Recorded data
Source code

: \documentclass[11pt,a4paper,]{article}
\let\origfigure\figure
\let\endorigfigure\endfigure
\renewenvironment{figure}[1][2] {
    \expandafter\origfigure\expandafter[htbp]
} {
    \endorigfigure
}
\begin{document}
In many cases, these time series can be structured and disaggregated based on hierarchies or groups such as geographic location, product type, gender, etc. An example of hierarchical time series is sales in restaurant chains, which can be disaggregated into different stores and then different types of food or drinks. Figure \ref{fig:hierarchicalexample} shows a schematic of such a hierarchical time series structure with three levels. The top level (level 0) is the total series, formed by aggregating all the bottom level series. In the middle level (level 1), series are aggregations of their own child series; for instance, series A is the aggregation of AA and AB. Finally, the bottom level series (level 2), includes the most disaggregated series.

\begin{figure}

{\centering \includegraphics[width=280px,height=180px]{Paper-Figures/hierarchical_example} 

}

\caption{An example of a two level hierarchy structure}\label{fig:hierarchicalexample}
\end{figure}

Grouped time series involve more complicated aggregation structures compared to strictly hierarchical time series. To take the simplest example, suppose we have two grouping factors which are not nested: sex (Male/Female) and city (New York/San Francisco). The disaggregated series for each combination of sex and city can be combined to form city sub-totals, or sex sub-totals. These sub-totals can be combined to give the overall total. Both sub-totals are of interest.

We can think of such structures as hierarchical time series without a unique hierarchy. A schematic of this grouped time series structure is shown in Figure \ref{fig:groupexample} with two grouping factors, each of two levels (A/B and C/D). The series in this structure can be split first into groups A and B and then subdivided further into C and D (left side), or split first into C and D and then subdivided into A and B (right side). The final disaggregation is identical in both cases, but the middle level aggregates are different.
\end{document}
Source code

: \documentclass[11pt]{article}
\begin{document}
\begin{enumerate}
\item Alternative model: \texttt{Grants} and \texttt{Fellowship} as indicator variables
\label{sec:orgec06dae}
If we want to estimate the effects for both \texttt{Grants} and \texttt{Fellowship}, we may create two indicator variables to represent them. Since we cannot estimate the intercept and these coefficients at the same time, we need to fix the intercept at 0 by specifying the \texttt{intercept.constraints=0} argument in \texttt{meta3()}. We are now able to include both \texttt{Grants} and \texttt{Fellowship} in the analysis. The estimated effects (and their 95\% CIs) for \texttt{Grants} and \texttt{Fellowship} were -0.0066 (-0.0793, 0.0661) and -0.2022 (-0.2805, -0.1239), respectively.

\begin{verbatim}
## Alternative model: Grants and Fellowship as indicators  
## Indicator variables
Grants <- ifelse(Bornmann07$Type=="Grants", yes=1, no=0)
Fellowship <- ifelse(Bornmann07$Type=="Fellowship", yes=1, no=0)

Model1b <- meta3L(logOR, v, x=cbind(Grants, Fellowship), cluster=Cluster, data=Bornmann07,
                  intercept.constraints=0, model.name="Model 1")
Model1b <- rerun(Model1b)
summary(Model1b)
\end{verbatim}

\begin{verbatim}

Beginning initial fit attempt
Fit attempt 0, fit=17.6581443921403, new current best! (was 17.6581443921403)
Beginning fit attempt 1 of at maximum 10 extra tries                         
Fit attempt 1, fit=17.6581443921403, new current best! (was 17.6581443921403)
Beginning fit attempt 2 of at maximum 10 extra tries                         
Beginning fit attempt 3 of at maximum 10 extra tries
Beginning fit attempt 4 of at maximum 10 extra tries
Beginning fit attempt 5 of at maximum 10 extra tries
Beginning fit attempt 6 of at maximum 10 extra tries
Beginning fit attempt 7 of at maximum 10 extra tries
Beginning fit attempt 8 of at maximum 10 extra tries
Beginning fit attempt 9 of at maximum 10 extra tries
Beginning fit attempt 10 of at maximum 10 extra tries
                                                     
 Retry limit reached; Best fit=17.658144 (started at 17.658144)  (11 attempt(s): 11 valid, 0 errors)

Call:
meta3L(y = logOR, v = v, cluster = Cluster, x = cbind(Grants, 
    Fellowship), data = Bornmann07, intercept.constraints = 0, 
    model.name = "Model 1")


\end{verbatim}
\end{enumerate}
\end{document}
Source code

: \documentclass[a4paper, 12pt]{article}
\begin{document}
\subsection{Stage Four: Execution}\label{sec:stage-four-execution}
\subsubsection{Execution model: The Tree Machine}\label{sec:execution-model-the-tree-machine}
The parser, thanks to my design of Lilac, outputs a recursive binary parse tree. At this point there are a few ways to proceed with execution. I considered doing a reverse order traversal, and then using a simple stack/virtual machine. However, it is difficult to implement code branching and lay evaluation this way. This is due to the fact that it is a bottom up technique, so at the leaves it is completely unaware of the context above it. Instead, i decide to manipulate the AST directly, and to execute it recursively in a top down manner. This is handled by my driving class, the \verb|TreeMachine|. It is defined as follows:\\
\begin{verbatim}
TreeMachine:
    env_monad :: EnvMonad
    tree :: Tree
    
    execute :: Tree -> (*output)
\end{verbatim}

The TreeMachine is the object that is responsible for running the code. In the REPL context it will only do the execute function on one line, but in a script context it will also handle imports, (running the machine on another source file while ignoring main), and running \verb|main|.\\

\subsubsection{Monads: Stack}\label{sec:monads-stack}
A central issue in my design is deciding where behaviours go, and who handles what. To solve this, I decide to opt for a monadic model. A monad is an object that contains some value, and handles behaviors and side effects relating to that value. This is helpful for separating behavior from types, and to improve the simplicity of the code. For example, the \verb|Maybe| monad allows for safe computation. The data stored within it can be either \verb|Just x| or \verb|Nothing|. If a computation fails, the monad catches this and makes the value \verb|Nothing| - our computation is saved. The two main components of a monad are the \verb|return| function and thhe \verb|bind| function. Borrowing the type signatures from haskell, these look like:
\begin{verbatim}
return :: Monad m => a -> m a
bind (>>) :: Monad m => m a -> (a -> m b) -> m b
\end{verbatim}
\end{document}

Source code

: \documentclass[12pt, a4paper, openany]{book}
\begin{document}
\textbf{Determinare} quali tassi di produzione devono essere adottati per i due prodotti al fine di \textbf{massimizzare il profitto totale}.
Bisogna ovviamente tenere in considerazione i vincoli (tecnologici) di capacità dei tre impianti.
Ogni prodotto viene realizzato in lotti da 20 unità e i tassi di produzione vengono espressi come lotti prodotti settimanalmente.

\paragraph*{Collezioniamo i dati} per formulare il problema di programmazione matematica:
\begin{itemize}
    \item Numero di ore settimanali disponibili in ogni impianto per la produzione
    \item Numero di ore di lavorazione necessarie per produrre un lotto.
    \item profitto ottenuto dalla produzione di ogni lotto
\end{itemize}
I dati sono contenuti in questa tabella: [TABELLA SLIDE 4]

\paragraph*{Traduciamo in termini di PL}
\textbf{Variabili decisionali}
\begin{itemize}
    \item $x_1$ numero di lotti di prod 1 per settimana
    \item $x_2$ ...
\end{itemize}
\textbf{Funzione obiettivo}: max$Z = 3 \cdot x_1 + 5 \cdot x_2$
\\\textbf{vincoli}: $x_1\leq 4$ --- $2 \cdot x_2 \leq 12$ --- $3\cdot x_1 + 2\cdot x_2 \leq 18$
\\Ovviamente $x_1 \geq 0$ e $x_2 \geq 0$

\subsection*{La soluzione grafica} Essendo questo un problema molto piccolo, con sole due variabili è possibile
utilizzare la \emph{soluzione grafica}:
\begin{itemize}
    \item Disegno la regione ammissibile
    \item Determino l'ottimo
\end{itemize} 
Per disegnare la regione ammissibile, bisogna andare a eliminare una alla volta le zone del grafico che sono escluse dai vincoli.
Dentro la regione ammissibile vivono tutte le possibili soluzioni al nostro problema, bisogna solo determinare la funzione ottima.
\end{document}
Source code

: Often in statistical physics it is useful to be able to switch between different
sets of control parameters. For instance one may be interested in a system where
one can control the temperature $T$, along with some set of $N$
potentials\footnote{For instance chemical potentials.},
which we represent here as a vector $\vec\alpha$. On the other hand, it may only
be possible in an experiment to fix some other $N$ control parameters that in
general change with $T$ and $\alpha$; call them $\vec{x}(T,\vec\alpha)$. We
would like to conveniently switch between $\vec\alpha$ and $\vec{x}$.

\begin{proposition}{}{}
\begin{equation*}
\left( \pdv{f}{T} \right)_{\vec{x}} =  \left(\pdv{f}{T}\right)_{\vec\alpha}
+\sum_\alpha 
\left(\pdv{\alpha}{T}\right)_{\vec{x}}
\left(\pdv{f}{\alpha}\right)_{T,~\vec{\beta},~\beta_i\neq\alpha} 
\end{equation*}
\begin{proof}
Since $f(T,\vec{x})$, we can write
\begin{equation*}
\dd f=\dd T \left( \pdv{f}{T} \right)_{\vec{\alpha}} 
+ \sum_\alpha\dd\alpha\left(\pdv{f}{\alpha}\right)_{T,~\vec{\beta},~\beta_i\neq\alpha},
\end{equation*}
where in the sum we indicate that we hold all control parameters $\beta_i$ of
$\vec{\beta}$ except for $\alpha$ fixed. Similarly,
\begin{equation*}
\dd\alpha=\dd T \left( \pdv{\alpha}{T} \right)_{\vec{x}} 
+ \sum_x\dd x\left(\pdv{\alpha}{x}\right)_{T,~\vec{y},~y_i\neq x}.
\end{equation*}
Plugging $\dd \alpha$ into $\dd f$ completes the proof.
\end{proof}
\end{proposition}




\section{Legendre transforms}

▶ [WHAT IS REQUIRED] Return the lines above that include the string "left".

▶ [COMPLETED EXERCISE]
We can think of such structures as hierarchical time series without a unique hierarchy. A schematic of this grouped time series structure is shown in Figure \ref{fig:groupexample} with two grouping factors, each of two levels (A/B and C/D). The series in this structure can be split first into groups A and B and then subdivided further into C and D (left side), or split first into C and D and then subdivided into A and B (right side). The final disaggregation is identical in both cases, but the middle level aggregates are different.
\left( \pdv{f}{T} \right)_{\vec{x}} =  \left(\pdv{f}{T}\right)_{\vec\alpha}
\left(\pdv{\alpha}{T}\right)_{\vec{x}}
\left(\pdv{f}{\alpha}\right)_{T,~\vec{\beta},~\beta_i\neq\alpha} 
\dd f=\dd T \left( \pdv{f}{T} \right)_{\vec{\alpha}} 
+ \sum_\alpha\dd\alpha\left(\pdv{f}{\alpha}\right)_{T,~\vec{\beta},~\beta_i\neq\alpha},
\dd\alpha=\dd T \left( \pdv{\alpha}{T} \right)_{\vec{x}} 
+ \sum_x\dd x\left(\pdv{\alpha}{x}\right)_{T,~\vec{y},~y_i\neq x}.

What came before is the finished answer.